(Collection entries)
####################

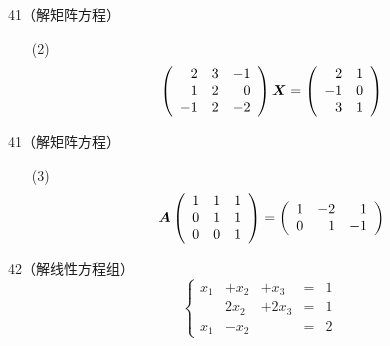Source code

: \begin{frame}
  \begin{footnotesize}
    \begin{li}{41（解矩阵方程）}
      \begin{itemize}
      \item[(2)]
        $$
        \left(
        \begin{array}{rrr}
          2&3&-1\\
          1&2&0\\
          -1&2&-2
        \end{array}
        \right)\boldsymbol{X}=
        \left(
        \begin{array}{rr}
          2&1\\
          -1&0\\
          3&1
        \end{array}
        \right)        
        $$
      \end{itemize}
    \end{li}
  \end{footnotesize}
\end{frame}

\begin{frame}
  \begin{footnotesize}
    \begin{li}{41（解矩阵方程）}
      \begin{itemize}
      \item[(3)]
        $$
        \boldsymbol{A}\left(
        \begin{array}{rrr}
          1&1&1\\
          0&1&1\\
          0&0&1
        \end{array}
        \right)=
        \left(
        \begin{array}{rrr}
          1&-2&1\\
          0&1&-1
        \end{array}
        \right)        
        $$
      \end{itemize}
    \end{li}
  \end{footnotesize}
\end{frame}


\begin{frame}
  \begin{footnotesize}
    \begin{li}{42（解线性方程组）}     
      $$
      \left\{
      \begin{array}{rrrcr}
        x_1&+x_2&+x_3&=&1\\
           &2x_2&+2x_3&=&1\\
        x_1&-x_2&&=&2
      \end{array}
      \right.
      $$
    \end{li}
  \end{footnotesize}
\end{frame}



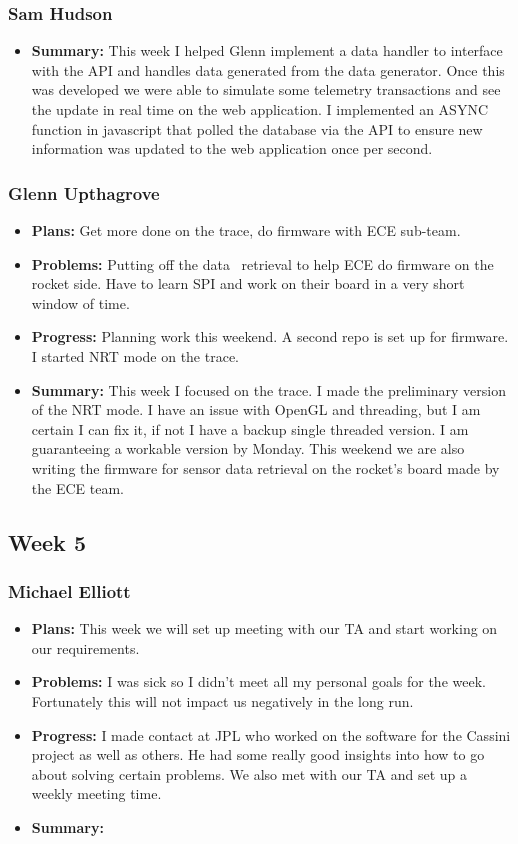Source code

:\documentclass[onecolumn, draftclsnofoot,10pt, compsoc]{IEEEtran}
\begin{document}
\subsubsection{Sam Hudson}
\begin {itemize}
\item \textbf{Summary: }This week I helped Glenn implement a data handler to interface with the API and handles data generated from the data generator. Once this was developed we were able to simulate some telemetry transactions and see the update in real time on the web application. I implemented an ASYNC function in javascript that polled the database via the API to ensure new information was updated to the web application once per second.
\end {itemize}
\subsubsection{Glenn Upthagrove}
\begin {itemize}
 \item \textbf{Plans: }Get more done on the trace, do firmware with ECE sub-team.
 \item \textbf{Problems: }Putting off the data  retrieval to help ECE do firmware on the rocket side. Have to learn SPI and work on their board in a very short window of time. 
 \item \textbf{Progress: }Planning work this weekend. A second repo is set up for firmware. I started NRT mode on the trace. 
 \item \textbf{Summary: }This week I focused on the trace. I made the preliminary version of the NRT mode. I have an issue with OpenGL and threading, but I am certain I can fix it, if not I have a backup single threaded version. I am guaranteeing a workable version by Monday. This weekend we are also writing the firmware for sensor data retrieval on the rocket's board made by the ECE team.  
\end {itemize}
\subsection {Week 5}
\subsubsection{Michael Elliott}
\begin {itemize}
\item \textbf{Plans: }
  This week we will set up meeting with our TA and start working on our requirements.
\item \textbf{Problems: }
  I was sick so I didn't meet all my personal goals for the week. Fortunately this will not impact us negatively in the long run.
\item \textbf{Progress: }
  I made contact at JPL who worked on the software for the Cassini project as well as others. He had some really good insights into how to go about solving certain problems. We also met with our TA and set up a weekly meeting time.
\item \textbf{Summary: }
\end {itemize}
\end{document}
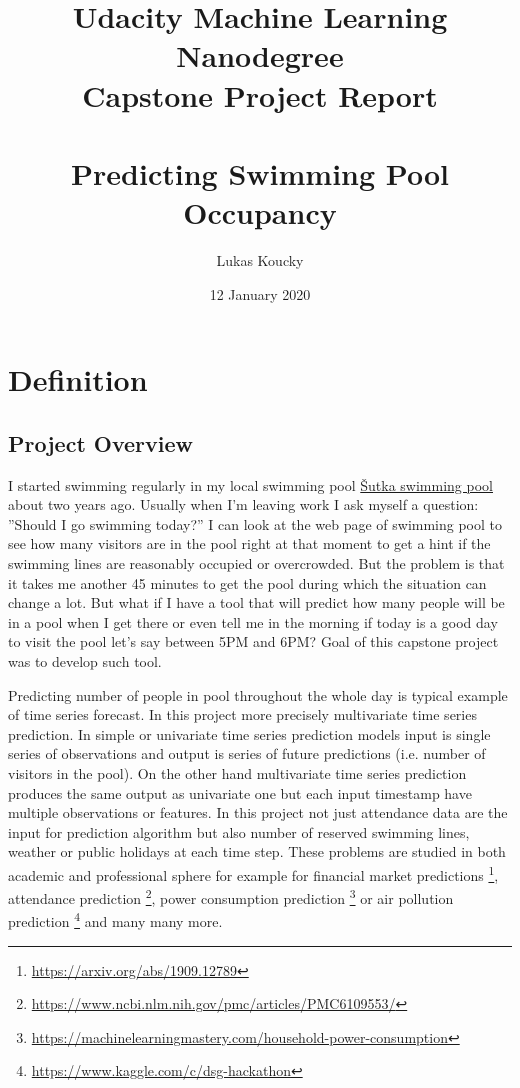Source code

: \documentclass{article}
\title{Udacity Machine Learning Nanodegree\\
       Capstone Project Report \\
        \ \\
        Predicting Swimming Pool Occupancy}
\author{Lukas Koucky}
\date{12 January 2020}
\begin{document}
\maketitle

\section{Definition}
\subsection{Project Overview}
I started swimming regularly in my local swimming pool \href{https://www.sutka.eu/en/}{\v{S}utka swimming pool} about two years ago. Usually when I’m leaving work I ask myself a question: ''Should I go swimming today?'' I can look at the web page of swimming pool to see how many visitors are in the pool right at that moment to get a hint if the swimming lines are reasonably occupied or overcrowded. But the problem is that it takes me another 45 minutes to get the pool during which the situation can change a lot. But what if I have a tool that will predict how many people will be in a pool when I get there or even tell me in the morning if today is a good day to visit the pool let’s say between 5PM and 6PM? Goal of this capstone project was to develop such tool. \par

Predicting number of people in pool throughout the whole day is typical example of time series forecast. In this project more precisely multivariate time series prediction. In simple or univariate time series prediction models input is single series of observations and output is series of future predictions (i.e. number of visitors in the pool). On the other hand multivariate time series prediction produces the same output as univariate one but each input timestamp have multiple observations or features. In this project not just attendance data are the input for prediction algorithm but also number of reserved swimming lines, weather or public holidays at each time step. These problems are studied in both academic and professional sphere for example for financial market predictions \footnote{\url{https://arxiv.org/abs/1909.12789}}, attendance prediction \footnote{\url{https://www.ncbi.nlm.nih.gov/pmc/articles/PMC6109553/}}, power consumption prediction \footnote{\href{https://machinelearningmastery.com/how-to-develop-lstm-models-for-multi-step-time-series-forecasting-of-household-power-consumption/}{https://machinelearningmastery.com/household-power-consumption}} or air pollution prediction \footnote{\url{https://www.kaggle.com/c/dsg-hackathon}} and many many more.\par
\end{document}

####################

How many lines in the records contain the word "board"? Reply with that number only.

2